QUANDO L’ANTIMPERIALISMO NON È DI CLASSE

Il supporto a regimi ostili ai lavoratori, le origini staliniste di questa politica, l’assenza della V internazionale.

Alcuni a sinistra, facilitati anche dalle riflessioni di Fidel Castro che glissano sulle malefatte di Gheddafi e sulla sua apertura alle multinazionali (che ritrovi analizzata nei nostri ultimi due pezzi), vedono nel medio oriente rivoluzioni colorate fomentate e foraggiate dagli Usa. Un ostacolo, in quanto dirette contro regimi,  come quello libico e iraniano, definiti antimperialisti.
Tutto questo dimostra in primo luogo una sfiducia verso i movimenti, in primo luogo quello dei lavoratori (si pensi alla potente classe operaia egiziana che da anni svolge un esemplare lavoro preparatorio, ma anche a quella iraniana, con molti militanti incarcerati), e una riduzione dell’antimperialismo a scontro fra stati, poco importa se questo spinge questi compagni  a parteggiare per altri regimi dalla chiara natura antioperaia.
Sgomberiamo il campo da eventuali equivoci. Un eventuale attacco alla Libia, così come anche all’Iran, deve vedere, a nostro modo di vedere, i giovani e i lavoratori della sinistra mondiale schierati contro l’aggressione imperialista, ma al tempo stesso avendo un profilo indipendente dai diversi Bonaparte come Gheddafi e Ahmadinejad, al fine di rovesciare i loro rispettivi regimi per via rivoluzionaria verso il socialismo.
Condividiamo la posizione di Trotskij, quando nel 1940 sosteneva la difesa incondizionata dell’Urss dall’aggressione nazista: «Non possiamo affidare a Hitler il compito di rovesciare Stalin; questo compito è nostro». Non si vede perciò quindi il motivo per cui si debba assumere una posizione acritica nei confronti di regimi che fanno parte del cosiddetto “campo antimperialista” che reprimono lavoratori e minoranze etniche e che non sono paragonabili all’Urss, neppure a quella di Stalin, che se non altro manteneva (pur con un mostro burocratico che escludeva i lavoratori dalle decisioni) il controllo statale dei mezzi di produzione.

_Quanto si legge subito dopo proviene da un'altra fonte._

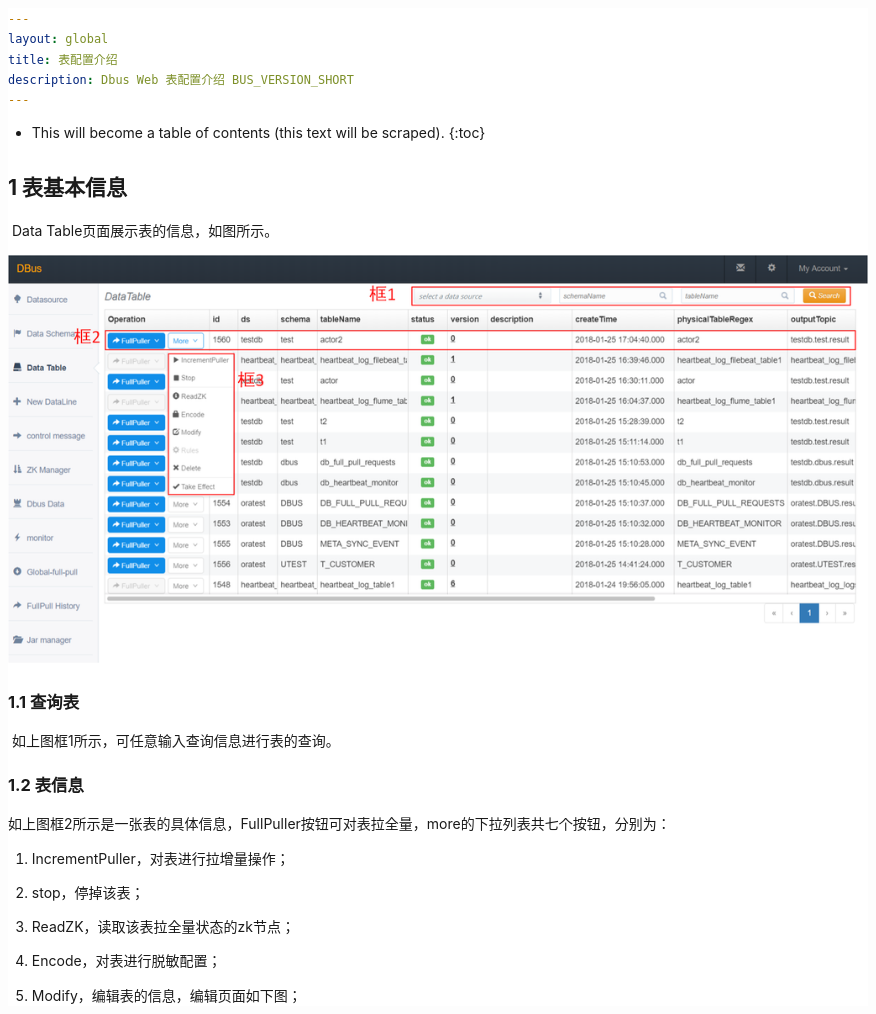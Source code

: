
 ```yaml
---
layout: global
title: 表配置介绍
description: Dbus Web 表配置介绍 BUS_VERSION_SHORT
---
```


* This will become a table of contents (this text will be scraped).
 {:toc}
## 1 表基本信息

​	Data Table页面展示表的信息，如图所示。

![](img/config-table-01.png)

### 1.1 查询表

​	如上图框1所示，可任意输入查询信息进行表的查询。

### 1.2 表信息

​	如上图框2所示是一张表的具体信息，FullPuller按钮可对表拉全量，more的下拉列表共七个按钮，分别为：

1. IncrementPuller，对表进行拉增量操作；

2. stop，停掉该表；

3. ReadZK，读取该表拉全量状态的zk节点；

4. Encode，对表进行脱敏配置；

5. Modify，编辑表的信息，编辑页面如下图；
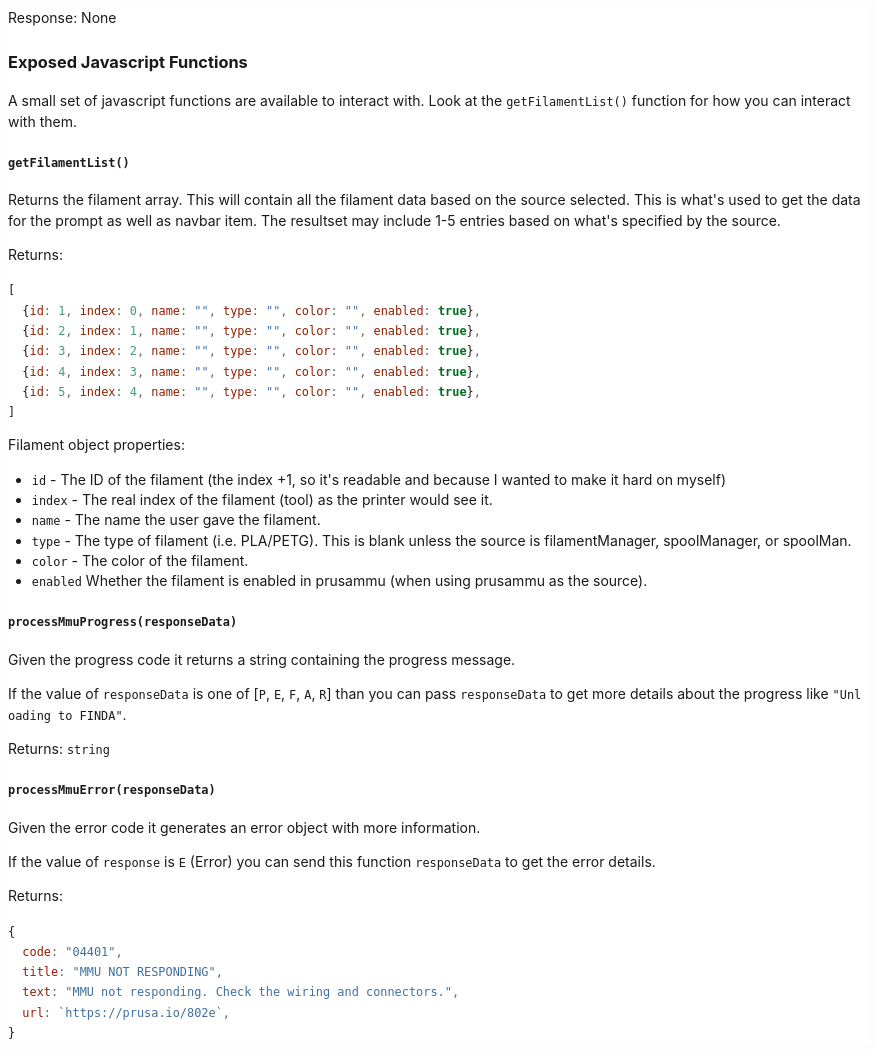 Response: None

### Exposed Javascript Functions

A small set of javascript functions are available to interact with. Look at the `getFilamentList()`
function for how you can interact with them.

#### `getFilamentList()`

Returns the filament array. This will contain all the filament data based on the source selected.
This is what's used to get the data for the prompt as well as navbar item. The resultset may include
1-5 entries based on what's specified by the source.

Returns:
```javascript
[
  {id: 1, index: 0, name: "", type: "", color: "", enabled: true},
  {id: 2, index: 1, name: "", type: "", color: "", enabled: true},
  {id: 3, index: 2, name: "", type: "", color: "", enabled: true},
  {id: 4, index: 3, name: "", type: "", color: "", enabled: true},
  {id: 5, index: 4, name: "", type: "", color: "", enabled: true},
]
```

Filament object properties:
- `id` - The ID of the filament (the index +1, so it's readable and because I wanted to make it hard
  on myself)
- `index` - The real index of the filament (tool) as the printer would see it.
- `name` - The name the user gave the filament.
- `type` - The type of filament (i.e. PLA/PETG). This is blank unless the source is filamentManager,
  spoolManager, or spoolMan.
- `color` - The color of the filament.
- `enabled` Whether the filament is enabled in prusammu (when using prusammu as the source).

#### `processMmuProgress(responseData)`

Given the progress code it returns a string containing the progress message.

If the value of `responseData` is one of [`P`, `E`, `F`, `A`, `R`] than you can pass `responseData`
to get more details about the progress like `"Unloading to FINDA"`.

Returns: `string`

#### `processMmuError(responseData)`

Given the error code it generates an error object with more information.

If the value of `response` is `E` (Error) you can send this function `responseData` to get the
error details.

Returns:
```javascript
{
  code: "04401",
  title: "MMU NOT RESPONDING",
  text: "MMU not responding. Check the wiring and connectors.",
  url: `https://prusa.io/802e`,
}
```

La posizione che all’internazionalismo proletario antepone lo scontro tra stati, seppur ripresa dieci anni dopo il crollo dell’Urss dalle componenti staliniste della sinistra italiana (nel Prc pensiamo all’Ernesto - allora area ben più grande di quella attuale, comprendente anche Claudio Grassi - in polemica con l’altrettanto sbagliata posizione di Bertinotti sulla fine dell’imperialismo), non nasce oggi. La terza internazionale staliniana con tre soli congressi in 18 anni è un chiaro esempio di come il partito mondiale della rivoluzione (ancor prima del suo scioglimento nel 1943) sia stato trasformato in un apparato a mera difesa della burocrazia sovietica intenta a realizzare il socialismo in un paese solo. Rivoluzioni tradite in Cina e Spagna, zig zag nelle alleanze (prima con le borghesie occidentali, poi con la Germania di Hitler per poi tornare da Churchill e compagnia), partiti comunisti dei vari paesi costretti a cambiare posizione in base ai diktat del Cremlino lo dimostrano ampiamente.
Non avendo nessun baffone oggi, alcuni a sinistra guardano a questi regimi. Certo, guardano anche al Venezuela di Chávez (e anche noi guardiamo con interesse alla rivoluzione bolivariana, che però corre seri rischi se non completata), ma qui dobbiamo avviare una seria riflessione poiché lo stesso Chávez pare più interessato dialogare con l’“hermano” (!!!) Mamoudh (Ahmadinejad) o con il “Bolivar (!!!) libico” (Gheddafi) piuttosto che a sviluppare la Quinta Internazionale da lui stesso proposta. Rovesciare quei regimi in crisi rappresenta oggi una tappa fondamentale della più che mai necessaria rivoluzione mondiale.
Non sarà il “realismo” di chi vede la possibilità di accordi regionali e internazionali di cooperazioni tra stati a salvare il mondo dalla rovina decisa da un sistema marcio. L’obiettivo di queste potenze “antimperialiste” non è quello di rompere l’ordine mondiale capitalista, bensì conquistare nuovi spazi per i propri mercati a detrimento di altri, mantenendo in vita il capitalismo e le sue contraddizioni. I giovani e i lavoratori hanno poco da guadagnarci  schierandosi con questo o quel campo. La rivoluzione nel mondo arabo mostra la via sulla quale costruire la nuova internazionale.